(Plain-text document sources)

==*==

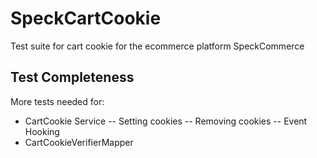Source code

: SpeckCartCookie
===============

Test suite for cart cookie for the ecommerce platform SpeckCommerce

Test Completeness
-----------------

More tests needed for:
- CartCookie Service
-- Setting cookies
-- Removing cookies
-- Event Hooking
- CartCookieVerifierMapper
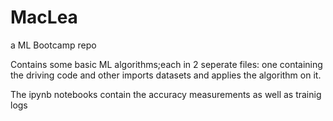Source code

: # MacLea
a ML Bootcamp repo

Contains some basic ML algorithms;each in 2 seperate files: one containing the driving code and other imports datasets and applies the algorithm on it. 

The ipynb notebooks contain the accuracy measurements as well as trainig logs
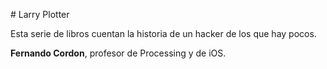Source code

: \# Larry Plotter

 

Esta serie de libros cuentan la historia de un hacker de los que hay pocos.

**Fernando Cordon**, profesor de Processing y de iOS.

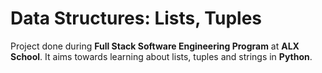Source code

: # Data Structures: Lists, Tuples

Project done during **Full Stack Software Engineering Program** at **ALX School**. It aims towards learning about lists, tuples and strings in **Python**.

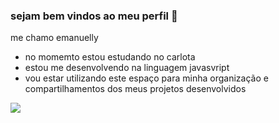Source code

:### sejam bem vindos ao meu perfil 💋
me chamo emanuelly
- no momemto estou estudando no carlota
- estou me desenvolvendo na linguagem javasvript
- vou estar utilizando este espaço para minha organização e compartilhamentos dos meus projetos desenvolvidos

![](https://media1.tenor.com/m/N6PMi0IvITAAAAAC/hi.gif)
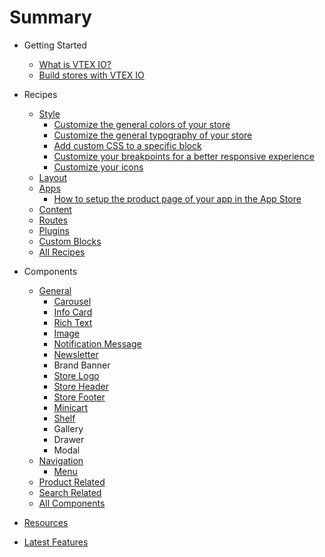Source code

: # Summary

- Getting Started

  - [What is VTEX IO?](getting-started/what-is-vtex-io/1)
  - [Build stores with VTEX IO](getting-started/build-stores-with-vtex-io/1)

- Recipes

  - [Style](recipes/style)
    - [Customize the general colors of your store](recipes/style/customizeColors.md)
    - [Customize the general typography of your store](recipes/style/customizeTypography.md)
    - [Add custom CSS to a specific block](recipes/style/customCSS.md)
    - [Customize your breakpoints for a better responsive experience](recipes/style/customizeBreakpoints.md)
    - [Customize your icons](recipes/style/customizeIcons.md)
  - [Layout](recipes/layout)
  - [Apps](recipes/app)
    - [How to setup the product page of your app in the App Store](recipes/app/how-to-app-store.md)
  - [Content](recipes/content)
  - [Routes](recipes/routes)
  - [Plugins](recipes/plugins)
  - [Custom Blocks](recipes/custom-blocks)
  - [All Recipes](recipes/all)

- Components

  - [General](components/general)
    - [Carousel](components/general/vtex.store-components/Image.md)
    - [Info Card](components/general/vtex.store-components/InfoCard.md)
    - [Rich Text](components/general/vtex.rich-text)
    - [Image](components/general/vtex.store-components/Image.md)
    - [Notification Message](components/general/vtex.store-components/Notification.md)
    - [Newsletter](components/general/vtex.store-components/Newsletter)
    - Brand Banner
    - [Store Logo](components/general/vtex.store-components/Logo.md)
    - [Store Header](components/general/vtex.store-header)
    - [Store Footer](components/general/vtex.store-footer)
    - [Minicart](components/general/vtex.minicart)
    - [Shelf](components/general/vtex.shelf)
    - Gallery
    - Drawer
    - Modal
  - [Navigation](components/navigation)
    - [Menu](components/navigation/vtex.menu)
  - [Product Related](components/product-related)
  - [Search Related](components/search-related)
  - [All Components](components/all)

- [Resources](resources)

- [Latest Features](https://github.com/vtex-apps/release-notes)
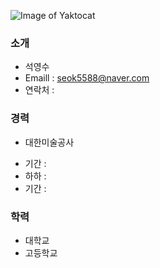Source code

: ![Image of Yaktocat](https://github.com/seok5588/smartfactory/blob/master/test.png?raw=true)
### 소개
 * 석영수
 * Emaill : seok5588@naver.com
 * 연락처 : 
### 경력
 * 대한미술공사
  - 기간 : 
  - 하하 :
  - 기간 : 
### 학력
 * 대학교
 * 고등학교
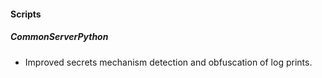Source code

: 
#### Scripts
##### CommonServerPython
- Improved secrets mechanism detection and obfuscation of log prints.
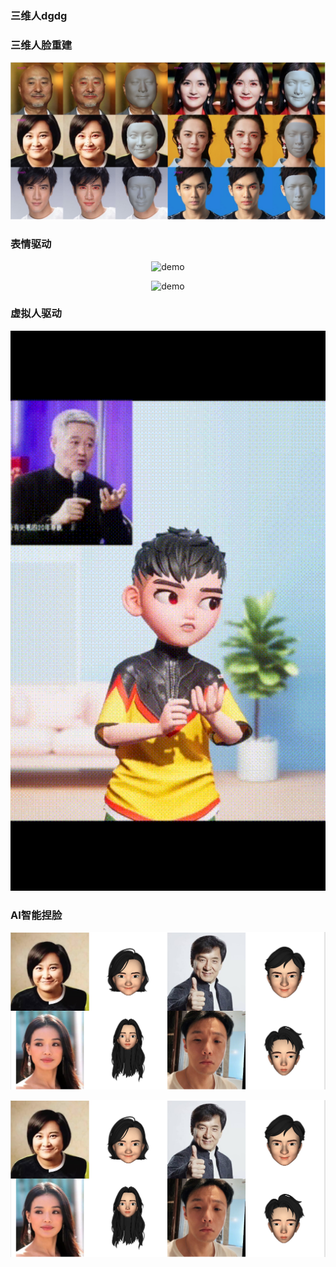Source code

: ### 三维人dgdg

### 三维人脸重建
<p align="center">
  <img src="resource/3dfacereco.png" alt="demo" width="512px">
</p>
                  

### 表情驱动
<p align="center">
  <img src="resource/v2.gif" alt="demo" width="512px">
</p>

<p align="center">
  <img src="resource/image130.gif" alt="demo" width="512px">
</p>

### 虚拟人驱动
<p align="center">
  <img src="resource/image25.gif" alt="demo" width="512px">
</p>

### AI智能捏脸
<p align="center">
  <img src="resource/3dcartoonface_1.png" alt="demo" width="512px">
</p>
<p align="center">
  <img src="resource/3dcartoonface_1.png" alt="demo" width="512px">
</p>
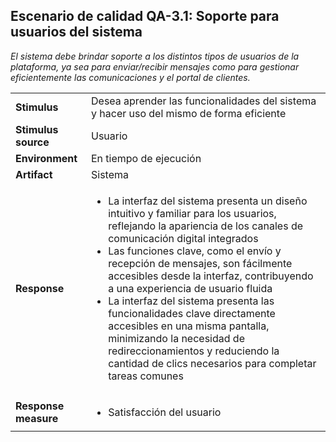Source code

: ## Escenario de calidad QA-3.1: Soporte para usuarios del sistema

_El sistema debe brindar soporte a los distintos tipos de usuarios de la plataforma, ya sea para enviar/recibir mensajes como para gestionar eficientemente las comunicaciones y el portal de clientes._

<table>
  <tr>
    <td><b>Stimulus</b></td>
    <td>Desea aprender las funcionalidades del sistema y hacer uso del mismo de forma eficiente</td>
  </tr>
  <tr>
    <td><b>Stimulus source</b></td>
    <td>Usuario</td>
  </tr>
  <tr>
    <td><b>Environment</b></td>
    <td>En tiempo de ejecución</td>
  </tr>
  <tr>
    <td><b>Artifact</b></td>
    <td>Sistema</td>
  </tr>
  <tr>
    <td><b>Response</b></td>
    <td>
    <ul>
      <li>La interfaz del sistema presenta un diseño intuitivo y familiar para los usuarios, reflejando la apariencia de los canales de comunicación digital integrados</li>
      <li>Las funciones clave, como el envío y recepción de mensajes, son fácilmente accesibles desde la interfaz, contribuyendo a una experiencia de usuario fluida</li>
      <li>La interfaz del sistema presenta las funcionalidades clave directamente accesibles en una misma pantalla, minimizando la necesidad de redireccionamientos y reduciendo la cantidad de clics necesarios para completar tareas comunes</li>
    </ul>
    </td>
  </tr>
  <tr>
    <td><b>Response measure</b></td>
    <td>
    <ul>
      <li>Satisfacción del usuario</li>
    </ul>
    </td>
  </tr>
</table>
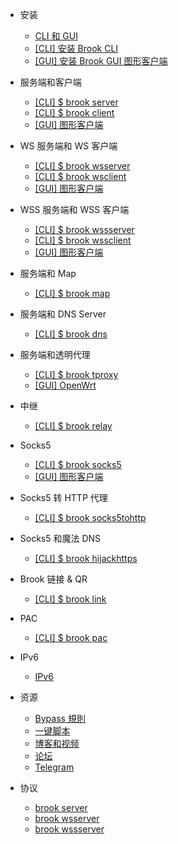 -   安装

    -   [CLI 和 GUI](README.md)
    -   [[CLI] 安装 Brook CLI](install-cli.md)
    -   [[GUI] 安装 Brook GUI 图形客户端](install-gui-client.md)

-   服务端和客户端

    -   [[CLI] \$ brook server](brook-server.md)
    -   [[CLI] \$ brook client](brook-client.md)
    -   [[GUI] 图形客户端](brook-client-gui.md)

-   WS 服务端和 WS 客户端

    -   [[CLI] \$ brook wsserver](brook-wsserver.md)
    -   [[CLI] \$ brook wsclient](brook-wsclient.md)
    -   [[GUI] 图形客户端](brook-wsclient-gui.md)

-   WSS 服务端和 WSS 客户端

    -   [[CLI] \$ brook wssserver](brook-wssserver.md)
    -   [[CLI] \$ brook wssclient](brook-wssclient.md)
    -   [[GUI] 图形客户端](brook-wssclient-gui.md)

-   服务端和 Map

    -   [[CLI] \$ brook map](brook-map.md)

-   服务端和 DNS Server

    -   [[CLI] \$ brook dns](brook-dns.md)

-   服务端和透明代理

    -   [[CLI] \$ brook tproxy](brook-tproxy.md)
    -   [[GUI] OpenWrt](brook-tproxy-gui.md)

-   中继

    -   [[CLI] \$ brook relay](brook-relay.md)

-   Socks5

    -   [[CLI] \$ brook socks5](brook-socks5.md)
    -   [[GUI] 图形客户端](socks5-client-gui.md)

-   Socks5 转 HTTP 代理

    -   [[CLI] \$ brook socks5tohttp](brook-socks5tohttp.md)

-   Socks5 和魔法 DNS

    -   [[CLI] \$ brook hijackhttps](brook-hijackhttps.md)

-   Brook 链接 & QR

    -   [[CLI] \$ brook link](brook-link.md)

-   PAC

    -   [[CLI] \$ brook pac](brook-pac.md)

-   IPv6

    -   [IPv6](ipv6.md)

-   资源

    -   [Bypass 規則](bypass.md)
    -   [一键脚本](installscript.md)
    -   [博客和视频](blogvideo.md)
    -   [论坛](community.md)
    -   [Telegram](telegram.md)

-   协议

    -   [brook server](brook-server-protocol.md)
    -   [brook wsserver](brook-wsserver-protocol.md)
    -   [brook wssserver](brook-wssserver-protocol.md)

==*==

◆ BRIEF:
Repeat every record above exactly, but leave out any pictures.

◆ ANSWER BOX:
Source code

: SpeckCartCookie
===============

Test suite for cart cookie for the ecommerce platform SpeckCommerce

Test Completeness
-----------------

More tests needed for:
- CartCookie Service
-- Setting cookies
-- Removing cookies
-- Event Hooking
- CartCookieVerifierMapper
Source code

: # MacLea
a ML Bootcamp repo

Contains some basic ML algorithms;each in 2 seperate files: one containing the driving code and other imports datasets and applies the algorithm on it. 

The ipynb notebooks contain the accuracy measurements as well as trainig logs
Source code

: \# Larry Plotter

 

Esta serie de libros cuentan la historia de un hacker de los que hay pocos.

**Fernando Cordon**, profesor de Processing y de iOS.

Source code

: # Data Structures: Lists, Tuples

Project done during **Full Stack Software Engineering Program** at **ALX School**. It aims towards learning about lists, tuples and strings in **Python**.

Source code

:### sejam bem vindos ao meu perfil 💋
me chamo emanuelly
- no momemto estou estudando no carlota
- estou me desenvolvendo na linguagem javasvript
- vou estar utilizando este espaço para minha organização e compartilhamentos dos meus projetos desenvolvidos

![](https://media1.tenor.com/m/N6PMi0IvITAAAAAC/hi.gif)
Source code

: # Summary

- Getting Started

  - [What is VTEX IO?](getting-started/what-is-vtex-io/1)
  - [Build stores with VTEX IO](getting-started/build-stores-with-vtex-io/1)

- Recipes

  - [Style](recipes/style)
    - [Customize the general colors of your store](recipes/style/customizeColors.md)
    - [Customize the general typography of your store](recipes/style/customizeTypography.md)
    - [Add custom CSS to a specific block](recipes/style/customCSS.md)
    - [Customize your breakpoints for a better responsive experience](recipes/style/customizeBreakpoints.md)
    - [Customize your icons](recipes/style/customizeIcons.md)
  - [Layout](recipes/layout)
  - [Apps](recipes/app)
    - [How to setup the product page of your app in the App Store](recipes/app/how-to-app-store.md)
  - [Content](recipes/content)
  - [Routes](recipes/routes)
  - [Plugins](recipes/plugins)
  - [Custom Blocks](recipes/custom-blocks)
  - [All Recipes](recipes/all)

- Components

  - [General](components/general)
    - [Carousel](components/general/vtex.store-components/Image.md)
    - [Info Card](components/general/vtex.store-components/InfoCard.md)
    - [Rich Text](components/general/vtex.rich-text)
    - [Image](components/general/vtex.store-components/Image.md)
    - [Notification Message](components/general/vtex.store-components/Notification.md)
    - [Newsletter](components/general/vtex.store-components/Newsletter)
    - Brand Banner
    - [Store Logo](components/general/vtex.store-components/Logo.md)
    - [Store Header](components/general/vtex.store-header)
    - [Store Footer](components/general/vtex.store-footer)
    - [Minicart](components/general/vtex.minicart)
    - [Shelf](components/general/vtex.shelf)
    - Gallery
    - Drawer
    - Modal
  - [Navigation](components/navigation)
    - [Menu](components/navigation/vtex.menu)
  - [Product Related](components/product-related)
  - [Search Related](components/search-related)
  - [All Components](components/all)

- [Resources](resources)

- [Latest Features](https://github.com/vtex-apps/release-notes)
Source code

: ![Image of Yaktocat](https://github.com/seok5588/smartfactory/blob/master/test.png?raw=true)
### 소개
 * 석영수
 * Emaill : seok5588@naver.com
 * 연락처 : 
### 경력
 * 대한미술공사
  - 기간 : 
  - 하하 :
  - 기간 : 
### 학력
 * 대학교
 * 고등학교
Source code

: 
#### Scripts
##### CommonServerPython
- Improved secrets mechanism detection and obfuscation of log prints.
Source code

: ### 三维人dgdg

### 三维人脸重建
<p align="center">
  <img src="resource/3dfacereco.png" alt="demo" width="512px">
</p>
                  

### 表情驱动
<p align="center">
  <img src="resource/v2.gif" alt="demo" width="512px">
</p>

<p align="center">
  <img src="resource/image130.gif" alt="demo" width="512px">
</p>

### 虚拟人驱动
<p align="center">
  <img src="resource/image25.gif" alt="demo" width="512px">
</p>

### AI智能捏脸
<p align="center">
  <img src="resource/3dcartoonface_1.png" alt="demo" width="512px">
</p>
<p align="center">
  <img src="resource/3dcartoonface_1.png" alt="demo" width="512px">
</p>
Source code

: ## Escenario de calidad QA-3.1: Soporte para usuarios del sistema

_El sistema debe brindar soporte a los distintos tipos de usuarios de la plataforma, ya sea para enviar/recibir mensajes como para gestionar eficientemente las comunicaciones y el portal de clientes._

<table>
  <tr>
    <td><b>Stimulus</b></td>
    <td>Desea aprender las funcionalidades del sistema y hacer uso del mismo de forma eficiente</td>
  </tr>
  <tr>
    <td><b>Stimulus source</b></td>
    <td>Usuario</td>
  </tr>
  <tr>
    <td><b>Environment</b></td>
    <td>En tiempo de ejecución</td>
  </tr>
  <tr>
    <td><b>Artifact</b></td>
    <td>Sistema</td>
  </tr>
  <tr>
    <td><b>Response</b></td>
    <td>
    <ul>
      <li>La interfaz del sistema presenta un diseño intuitivo y familiar para los usuarios, reflejando la apariencia de los canales de comunicación digital integrados</li>
      <li>Las funciones clave, como el envío y recepción de mensajes, son fácilmente accesibles desde la interfaz, contribuyendo a una experiencia de usuario fluida</li>
      <li>La interfaz del sistema presenta las funcionalidades clave directamente accesibles en una misma pantalla, minimizando la necesidad de redireccionamientos y reduciendo la cantidad de clics necesarios para completar tareas comunes</li>
    </ul>
    </td>
  </tr>
  <tr>
    <td><b>Response measure</b></td>
    <td>
    <ul>
      <li>Satisfacción del usuario</li>
    </ul>
    </td>
  </tr>
</table>
 -   安装

    -   [CLI 和 GUI](README.md)
    -   [[CLI] 安装 Brook CLI](install-cli.md)
    -   [[GUI] 安装 Brook GUI 图形客户端](install-gui-client.md)

-   服务端和客户端

    -   [[CLI] \$ brook server](brook-server.md)
    -   [[CLI] \$ brook client](brook-client.md)
    -   [[GUI] 图形客户端](brook-client-gui.md)

-   WS 服务端和 WS 客户端

    -   [[CLI] \$ brook wsserver](brook-wsserver.md)
    -   [[CLI] \$ brook wsclient](brook-wsclient.md)
    -   [[GUI] 图形客户端](brook-wsclient-gui.md)

-   WSS 服务端和 WSS 客户端

    -   [[CLI] \$ brook wssserver](brook-wssserver.md)
    -   [[CLI] \$ brook wssclient](brook-wssclient.md)
    -   [[GUI] 图形客户端](brook-wssclient-gui.md)

-   服务端和 Map

    -   [[CLI] \$ brook map](brook-map.md)

-   服务端和 DNS Server

    -   [[CLI] \$ brook dns](brook-dns.md)

-   服务端和透明代理

    -   [[CLI] \$ brook tproxy](brook-tproxy.md)
    -   [[GUI] OpenWrt](brook-tproxy-gui.md)

-   中继

    -   [[CLI] \$ brook relay](brook-relay.md)

-   Socks5

    -   [[CLI] \$ brook socks5](brook-socks5.md)
    -   [[GUI] 图形客户端](socks5-client-gui.md)

-   Socks5 转 HTTP 代理

    -   [[CLI] \$ brook socks5tohttp](brook-socks5tohttp.md)

-   Socks5 和魔法 DNS

    -   [[CLI] \$ brook hijackhttps](brook-hijackhttps.md)

-   Brook 链接 & QR

    -   [[CLI] \$ brook link](brook-link.md)

-   PAC

    -   [[CLI] \$ brook pac](brook-pac.md)

-   IPv6

    -   [IPv6](ipv6.md)

-   资源

    -   [Bypass 規則](bypass.md)
    -   [一键脚本](installscript.md)
    -   [博客和视频](blogvideo.md)
    -   [论坛](community.md)
    -   [Telegram](telegram.md)

-   协议

    -   [brook server](brook-server-protocol.md)
    -   [brook wsserver](brook-wsserver-protocol.md)
    -   [brook wssserver](brook-wssserver-protocol.md)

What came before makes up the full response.